Na teoria, oferecer um canal de denúncias em uma instituição pode parecer algo bem simples para um empresário ou dirigente. Entretanto, não há tanta simplicidade assim em ter esta ferramenta disponível e vê-la funcionando adequadamente. E, isso vale tanto para a teoria quanto para a prática. Em um passado recente, existiam poucos casos de instituições que tinham canais para este fim funcionando exemplarmente. Com o avanço e melhorias das práticas de compliance, esta ferramenta foi ganhando cada vez mais relevância no processo.
A procura para estabelecer canais de denúncias aumentou nos ambientes corporativos. Num primeiro momento e, acredite, até hoje, havia muita gente – inclusive especialistas em compliance – dizendo que um bom começo para implementar um primeiro canal de denúncia poderia ser por meio de uma famigerada “caixinha de sugestões”. Ok, trata-se de uma solução romântica e para lá de tradicional. Porém, é preciso levar em consideração que esta opção não funciona com a efetividade que se espera de uma ferramenta como essa. Pelo contrário. A simplicidade desta alternativa pode até trazer algum resultado inicial, mas, no longo prazo, fatalmente ela se demonstrará ineficiente e acabar depondo contra a iniciativa de implementar a ferramenta.
Como pode envolver um elevado número de denúncias, algumas grandes e complexas, é preciso ter um canal que realmente auxilie para a devida solução do problema. Mas, antes de chegar à almejada solução, há todo um processo que deve ser seguido com eficiência. Isso demanda uma estrutura para que, inicialmente e de maneira organizada, a denúncia após ser feita, seja direcionada corretamente. Dado este passo, com as pessoas corretas indicadas para cuidar do tipo de denúncia, fica possível até mensurar qual o tempo de resposta que a empresa/instituição conseguirá dar para apresentar uma tomada de decisão ou até mesmo a resolução do caso. Mas será que as empresas estão usando esta ferramenta de maneira correta? Ou ainda, será que este canal utilizado é adequado ao porte do negócio?
INTERNO VERSUS EXTERNO
A exemplo de praticamente todos os países da América Latina, no Brasil, o telefone – de preferência de números 0800 – é o canal mais utilizado para este fim. Por questões culturais e além de ser gratuito (no caso do 0800), esta ferramenta também é a predileta dos denunciantes pelo fato de praticamente assegurar um preceito fundamental para um canal de denúncia: o anonimato. No inciso X, do artigo 42 do Decreto 8.420/15 diz que um dos parâmetros para efetividade do Programa de Integridade é que o canal proporcione “mecanismos destinados à proteção de denunciantes de boa-fé”.

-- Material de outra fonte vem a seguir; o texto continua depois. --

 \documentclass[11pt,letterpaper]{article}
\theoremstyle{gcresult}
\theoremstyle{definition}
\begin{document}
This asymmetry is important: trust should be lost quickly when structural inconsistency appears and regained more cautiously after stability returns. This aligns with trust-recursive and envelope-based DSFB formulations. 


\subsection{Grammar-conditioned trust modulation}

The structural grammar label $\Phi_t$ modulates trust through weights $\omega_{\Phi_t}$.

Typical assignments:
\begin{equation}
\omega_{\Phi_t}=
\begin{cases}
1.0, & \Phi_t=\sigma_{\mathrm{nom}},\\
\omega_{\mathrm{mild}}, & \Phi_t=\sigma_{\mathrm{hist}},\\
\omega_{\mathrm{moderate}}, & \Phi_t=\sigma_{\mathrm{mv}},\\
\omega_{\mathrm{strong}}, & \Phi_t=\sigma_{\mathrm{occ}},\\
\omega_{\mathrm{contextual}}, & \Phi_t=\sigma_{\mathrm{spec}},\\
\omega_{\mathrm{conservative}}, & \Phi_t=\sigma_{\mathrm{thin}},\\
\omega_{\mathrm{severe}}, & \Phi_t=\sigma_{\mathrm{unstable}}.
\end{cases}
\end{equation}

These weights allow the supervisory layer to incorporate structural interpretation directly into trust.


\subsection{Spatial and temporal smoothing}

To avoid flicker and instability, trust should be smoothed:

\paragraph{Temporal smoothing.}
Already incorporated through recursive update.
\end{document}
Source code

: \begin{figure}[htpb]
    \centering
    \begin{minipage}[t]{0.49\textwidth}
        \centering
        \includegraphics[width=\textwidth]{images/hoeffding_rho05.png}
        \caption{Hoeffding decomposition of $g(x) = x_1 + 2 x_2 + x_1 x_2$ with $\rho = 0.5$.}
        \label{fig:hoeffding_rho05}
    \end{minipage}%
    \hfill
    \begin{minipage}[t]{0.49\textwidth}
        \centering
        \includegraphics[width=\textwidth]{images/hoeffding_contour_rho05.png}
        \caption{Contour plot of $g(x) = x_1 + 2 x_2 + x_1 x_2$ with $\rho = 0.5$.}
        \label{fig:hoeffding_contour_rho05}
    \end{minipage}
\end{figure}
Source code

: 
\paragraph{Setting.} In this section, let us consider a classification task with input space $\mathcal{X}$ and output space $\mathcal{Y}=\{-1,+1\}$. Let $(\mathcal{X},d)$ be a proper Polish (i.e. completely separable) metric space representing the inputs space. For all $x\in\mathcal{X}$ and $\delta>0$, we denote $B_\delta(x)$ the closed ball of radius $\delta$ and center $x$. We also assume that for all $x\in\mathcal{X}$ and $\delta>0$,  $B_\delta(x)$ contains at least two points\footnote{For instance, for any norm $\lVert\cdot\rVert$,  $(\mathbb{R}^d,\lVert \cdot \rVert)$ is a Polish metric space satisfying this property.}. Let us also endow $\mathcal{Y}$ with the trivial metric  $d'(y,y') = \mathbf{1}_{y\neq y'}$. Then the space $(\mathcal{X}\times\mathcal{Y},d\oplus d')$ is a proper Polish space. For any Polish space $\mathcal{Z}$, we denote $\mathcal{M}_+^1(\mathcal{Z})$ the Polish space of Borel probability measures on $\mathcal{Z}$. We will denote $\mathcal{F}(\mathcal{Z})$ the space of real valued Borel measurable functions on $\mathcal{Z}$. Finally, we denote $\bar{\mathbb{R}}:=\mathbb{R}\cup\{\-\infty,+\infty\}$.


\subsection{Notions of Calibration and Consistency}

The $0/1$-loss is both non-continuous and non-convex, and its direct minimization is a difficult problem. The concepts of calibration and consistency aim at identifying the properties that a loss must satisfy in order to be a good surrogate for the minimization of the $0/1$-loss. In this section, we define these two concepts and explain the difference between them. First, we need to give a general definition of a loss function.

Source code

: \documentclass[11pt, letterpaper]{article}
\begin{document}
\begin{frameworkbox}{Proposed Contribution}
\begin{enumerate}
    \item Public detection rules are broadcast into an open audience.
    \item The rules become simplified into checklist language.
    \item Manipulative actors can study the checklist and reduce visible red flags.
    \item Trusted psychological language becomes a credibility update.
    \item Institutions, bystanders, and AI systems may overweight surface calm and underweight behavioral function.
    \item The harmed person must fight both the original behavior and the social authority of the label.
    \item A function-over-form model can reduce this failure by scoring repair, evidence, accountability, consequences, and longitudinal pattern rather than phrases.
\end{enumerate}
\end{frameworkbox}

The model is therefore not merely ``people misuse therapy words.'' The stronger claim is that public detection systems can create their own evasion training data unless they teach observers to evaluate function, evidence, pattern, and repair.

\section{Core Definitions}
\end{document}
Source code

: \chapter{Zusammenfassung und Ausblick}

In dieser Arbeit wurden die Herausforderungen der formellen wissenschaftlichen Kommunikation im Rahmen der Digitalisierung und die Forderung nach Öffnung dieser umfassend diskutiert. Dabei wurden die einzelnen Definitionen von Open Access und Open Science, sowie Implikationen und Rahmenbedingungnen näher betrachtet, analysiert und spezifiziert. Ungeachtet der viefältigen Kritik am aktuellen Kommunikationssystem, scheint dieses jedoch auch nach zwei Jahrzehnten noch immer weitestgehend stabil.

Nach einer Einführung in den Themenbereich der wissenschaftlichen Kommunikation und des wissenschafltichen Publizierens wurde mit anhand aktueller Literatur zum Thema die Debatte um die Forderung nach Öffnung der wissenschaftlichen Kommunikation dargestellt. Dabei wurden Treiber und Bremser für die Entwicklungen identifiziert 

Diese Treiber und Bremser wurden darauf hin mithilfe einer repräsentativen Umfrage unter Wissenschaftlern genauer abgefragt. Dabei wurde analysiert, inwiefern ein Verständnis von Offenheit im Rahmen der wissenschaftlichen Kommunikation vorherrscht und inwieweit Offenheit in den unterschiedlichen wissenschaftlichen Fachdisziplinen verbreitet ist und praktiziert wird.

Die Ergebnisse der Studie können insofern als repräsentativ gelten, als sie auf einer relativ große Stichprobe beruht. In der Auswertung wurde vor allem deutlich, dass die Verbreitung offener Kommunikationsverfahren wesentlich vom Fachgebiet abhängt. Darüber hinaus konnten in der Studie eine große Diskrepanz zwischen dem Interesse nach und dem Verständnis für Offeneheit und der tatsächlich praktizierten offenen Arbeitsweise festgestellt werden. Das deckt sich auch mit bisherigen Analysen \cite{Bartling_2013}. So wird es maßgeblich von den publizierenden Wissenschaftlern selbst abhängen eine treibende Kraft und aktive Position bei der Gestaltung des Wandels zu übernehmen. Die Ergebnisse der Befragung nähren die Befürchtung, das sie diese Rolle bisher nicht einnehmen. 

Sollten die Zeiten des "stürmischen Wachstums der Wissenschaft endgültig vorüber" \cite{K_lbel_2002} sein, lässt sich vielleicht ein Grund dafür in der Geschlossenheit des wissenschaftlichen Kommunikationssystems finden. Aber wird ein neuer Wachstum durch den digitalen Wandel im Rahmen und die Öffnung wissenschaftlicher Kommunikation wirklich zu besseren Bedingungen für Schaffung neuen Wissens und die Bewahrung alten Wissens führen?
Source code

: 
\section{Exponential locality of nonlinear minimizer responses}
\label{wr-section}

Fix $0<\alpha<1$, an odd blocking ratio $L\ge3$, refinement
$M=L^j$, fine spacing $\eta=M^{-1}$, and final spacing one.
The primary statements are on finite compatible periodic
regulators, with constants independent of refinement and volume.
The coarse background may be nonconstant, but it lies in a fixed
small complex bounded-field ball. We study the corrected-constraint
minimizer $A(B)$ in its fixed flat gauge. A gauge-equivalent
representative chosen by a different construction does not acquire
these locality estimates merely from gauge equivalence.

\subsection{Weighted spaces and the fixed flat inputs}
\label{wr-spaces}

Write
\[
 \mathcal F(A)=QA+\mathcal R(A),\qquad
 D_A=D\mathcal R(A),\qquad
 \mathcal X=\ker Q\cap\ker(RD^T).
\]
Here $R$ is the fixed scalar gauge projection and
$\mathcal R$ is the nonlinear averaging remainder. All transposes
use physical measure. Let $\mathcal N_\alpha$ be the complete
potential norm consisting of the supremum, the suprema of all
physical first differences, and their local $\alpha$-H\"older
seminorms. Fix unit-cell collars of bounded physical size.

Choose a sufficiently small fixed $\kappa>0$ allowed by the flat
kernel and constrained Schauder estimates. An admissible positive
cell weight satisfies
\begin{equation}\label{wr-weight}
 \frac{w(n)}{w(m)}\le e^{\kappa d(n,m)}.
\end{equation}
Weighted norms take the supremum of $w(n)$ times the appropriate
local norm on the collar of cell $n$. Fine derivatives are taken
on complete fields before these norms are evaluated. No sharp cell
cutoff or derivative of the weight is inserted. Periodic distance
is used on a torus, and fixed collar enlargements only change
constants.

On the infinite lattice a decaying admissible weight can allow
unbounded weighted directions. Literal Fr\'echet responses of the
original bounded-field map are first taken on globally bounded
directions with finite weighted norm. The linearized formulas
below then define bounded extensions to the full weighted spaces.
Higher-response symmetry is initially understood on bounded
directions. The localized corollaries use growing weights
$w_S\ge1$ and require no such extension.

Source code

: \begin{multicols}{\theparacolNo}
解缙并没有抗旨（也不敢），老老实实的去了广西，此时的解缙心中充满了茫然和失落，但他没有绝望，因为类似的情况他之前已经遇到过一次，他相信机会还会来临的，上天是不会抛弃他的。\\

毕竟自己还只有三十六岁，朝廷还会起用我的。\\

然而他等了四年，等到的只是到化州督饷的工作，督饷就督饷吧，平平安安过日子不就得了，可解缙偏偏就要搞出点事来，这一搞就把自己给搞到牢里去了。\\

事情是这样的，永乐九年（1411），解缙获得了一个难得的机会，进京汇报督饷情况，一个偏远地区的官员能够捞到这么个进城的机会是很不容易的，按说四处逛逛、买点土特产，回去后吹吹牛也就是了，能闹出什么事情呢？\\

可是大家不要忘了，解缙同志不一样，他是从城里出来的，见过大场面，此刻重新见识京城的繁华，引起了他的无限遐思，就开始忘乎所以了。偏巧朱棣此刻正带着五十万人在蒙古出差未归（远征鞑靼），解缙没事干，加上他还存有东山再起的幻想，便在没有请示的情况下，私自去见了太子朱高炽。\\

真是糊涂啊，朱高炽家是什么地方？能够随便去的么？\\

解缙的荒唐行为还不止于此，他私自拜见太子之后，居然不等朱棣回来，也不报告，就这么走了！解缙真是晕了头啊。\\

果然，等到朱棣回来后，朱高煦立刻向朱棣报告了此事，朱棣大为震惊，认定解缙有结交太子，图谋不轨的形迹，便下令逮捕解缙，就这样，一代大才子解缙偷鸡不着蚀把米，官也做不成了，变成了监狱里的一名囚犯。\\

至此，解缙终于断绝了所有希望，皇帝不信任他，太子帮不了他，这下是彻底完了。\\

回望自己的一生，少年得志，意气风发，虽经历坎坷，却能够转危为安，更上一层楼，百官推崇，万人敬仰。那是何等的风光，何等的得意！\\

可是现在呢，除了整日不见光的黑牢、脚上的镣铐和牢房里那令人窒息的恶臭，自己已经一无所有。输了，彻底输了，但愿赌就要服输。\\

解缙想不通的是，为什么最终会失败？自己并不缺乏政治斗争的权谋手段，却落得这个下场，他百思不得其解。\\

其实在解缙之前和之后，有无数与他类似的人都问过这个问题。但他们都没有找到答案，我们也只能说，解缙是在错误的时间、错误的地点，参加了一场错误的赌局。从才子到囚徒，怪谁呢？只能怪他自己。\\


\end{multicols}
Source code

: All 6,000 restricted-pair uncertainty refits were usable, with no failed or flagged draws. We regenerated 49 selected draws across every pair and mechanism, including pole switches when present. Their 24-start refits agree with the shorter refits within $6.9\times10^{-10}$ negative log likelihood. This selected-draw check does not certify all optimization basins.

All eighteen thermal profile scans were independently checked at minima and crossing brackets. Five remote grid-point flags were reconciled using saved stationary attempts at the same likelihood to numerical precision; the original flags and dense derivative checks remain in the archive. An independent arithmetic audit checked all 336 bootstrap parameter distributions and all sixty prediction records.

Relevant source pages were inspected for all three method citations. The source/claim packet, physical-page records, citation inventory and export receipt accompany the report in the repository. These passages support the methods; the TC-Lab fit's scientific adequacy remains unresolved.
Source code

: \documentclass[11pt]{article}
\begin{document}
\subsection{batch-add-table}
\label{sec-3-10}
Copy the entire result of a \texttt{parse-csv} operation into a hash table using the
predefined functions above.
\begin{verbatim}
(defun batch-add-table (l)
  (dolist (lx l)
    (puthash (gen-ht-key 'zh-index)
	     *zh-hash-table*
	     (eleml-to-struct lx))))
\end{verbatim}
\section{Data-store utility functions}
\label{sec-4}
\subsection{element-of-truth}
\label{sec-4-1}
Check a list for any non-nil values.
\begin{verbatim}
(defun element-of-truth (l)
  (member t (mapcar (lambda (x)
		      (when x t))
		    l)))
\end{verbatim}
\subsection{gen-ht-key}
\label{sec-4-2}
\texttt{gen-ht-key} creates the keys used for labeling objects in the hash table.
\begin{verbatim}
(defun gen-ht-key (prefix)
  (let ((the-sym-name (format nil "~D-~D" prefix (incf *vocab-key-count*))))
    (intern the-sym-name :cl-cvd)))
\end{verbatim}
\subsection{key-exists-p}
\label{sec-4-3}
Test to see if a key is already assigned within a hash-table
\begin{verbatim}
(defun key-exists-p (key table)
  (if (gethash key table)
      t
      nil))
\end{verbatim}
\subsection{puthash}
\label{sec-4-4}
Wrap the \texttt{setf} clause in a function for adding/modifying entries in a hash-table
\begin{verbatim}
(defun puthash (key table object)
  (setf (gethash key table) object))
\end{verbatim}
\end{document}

Na visão de especialistas, há um ponto que pode interferir diretamente na questão do anonimato em um canal de denúncia, que é o fato de ele ser “interno”. “Os colaboradores só farão a boa utilização de um canal de denúncias caso tenham a segurança de que seus relatos são 100% anônimos, ou seja, que ninguém poderá identificá-los. Quando a empresa opta por um canal interno, este requisito fica comprometido, pois os colaboradores sempre ficam com algum receio de serem identificados de alguma maneira e, consequentemente, sofrerem alguma retaliação. Isso prejudica o desempenho do canal, fazendo com que não apresente os resultados esperados”, considera Diego Galvão, sócio da Contato Seguro, empresa especializada em implementação e gestão de canais de ética. “Muitas empresas podem ter a falsa ilusão de que montar um canal de denúncias interno é mais barato do que um canal externo. Além de o custo do canal externo ser mais baixo, o nível de serviço oferecido é muito melhor e os denunciantes sentem-se mais à vontade para fazer seus relatos quando entendem que estão em um ambiente neutro”, emenda.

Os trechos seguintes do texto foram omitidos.